[Dataset entries]

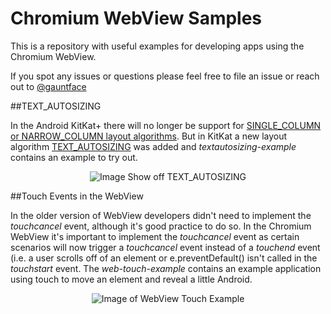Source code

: Chromium WebView Samples
===========================

This is a repository with useful examples for developing apps using the Chromium WebView.

If you spot any issues or questions please feel free to file an issue or reach out to [@gauntface](http://www.twitter.com/gauntface)

##TEXT_AUTOSIZING

In the Android KitKat+ there will no longer be support for [SINGLE_COLUMN or NARROW_COLUMN layout algorithms](http://developer.android.com/reference/android/webkit/WebSettings.LayoutAlgorithm.html). But in KitKat a new layout algorithm [TEXT_AUTOSIZING](http://developer.android.com/reference/android/webkit/WebSettings.LayoutAlgorithm.html) was added and *textautosizing-example* contains an example to try out.

<p style="text-align: center">
<img src="http://i.imgur.com/03c0isb.png" alt="Image Show off TEXT_AUTOSIZING" />
</p>

##Touch Events in the WebView

In the older version of WebView developers didn't need to implement the *touchcancel* event, although it's good practice to do so. In the Chromium WebView it's important to implement the *touchcancel* event as certain scenarios will now trigger a *touchcancel* event instead of a *touchend* event (i.e. a user scrolls off of an element or e.preventDefault() isn't called in the *touchstart* event. The *web-touch-example* contains an example application using touch to move an element and reveal a little Android.

<p style="text-align: center">
<img src="http://i.imgur.com/ffz4gkV.png" alt="Image of WebView Touch Example" />
</p>
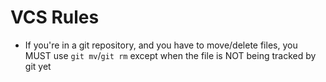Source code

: # VCS Rules

- If you're in a git repository, and you have to move/delete files, you MUST use `git mv`/`git rm` except when the file is NOT being tracked by git yet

* **Problem to work on**
Your reply should be the entries above, repeated exactly and free of pictures.

* **Answer box**
Source code

: Chromium WebView Samples
===========================

This is a repository with useful examples for developing apps using the Chromium WebView.

If you spot any issues or questions please feel free to file an issue or reach out to [@gauntface](http://www.twitter.com/gauntface)

##TEXT_AUTOSIZING

In the Android KitKat+ there will no longer be support for [SINGLE_COLUMN or NARROW_COLUMN layout algorithms](http://developer.android.com/reference/android/webkit/WebSettings.LayoutAlgorithm.html). But in KitKat a new layout algorithm [TEXT_AUTOSIZING](http://developer.android.com/reference/android/webkit/WebSettings.LayoutAlgorithm.html) was added and *textautosizing-example* contains an example to try out.

<p style="text-align: center">
<img src="http://i.imgur.com/03c0isb.png" alt="Image Show off TEXT_AUTOSIZING" />
</p>

##Touch Events in the WebView

In the older version of WebView developers didn't need to implement the *touchcancel* event, although it's good practice to do so. In the Chromium WebView it's important to implement the *touchcancel* event as certain scenarios will now trigger a *touchcancel* event instead of a *touchend* event (i.e. a user scrolls off of an element or e.preventDefault() isn't called in the *touchstart* event. The *web-touch-example* contains an example application using touch to move an element and reveal a little Android.

<p style="text-align: center">
<img src="http://i.imgur.com/ffz4gkV.png" alt="Image of WebView Touch Example" />
</p>
Source code

: # VCS Rules

- If you're in a git repository, and you have to move/delete files, you MUST use `git mv`/`git rm` except when the file is NOT being tracked by git yet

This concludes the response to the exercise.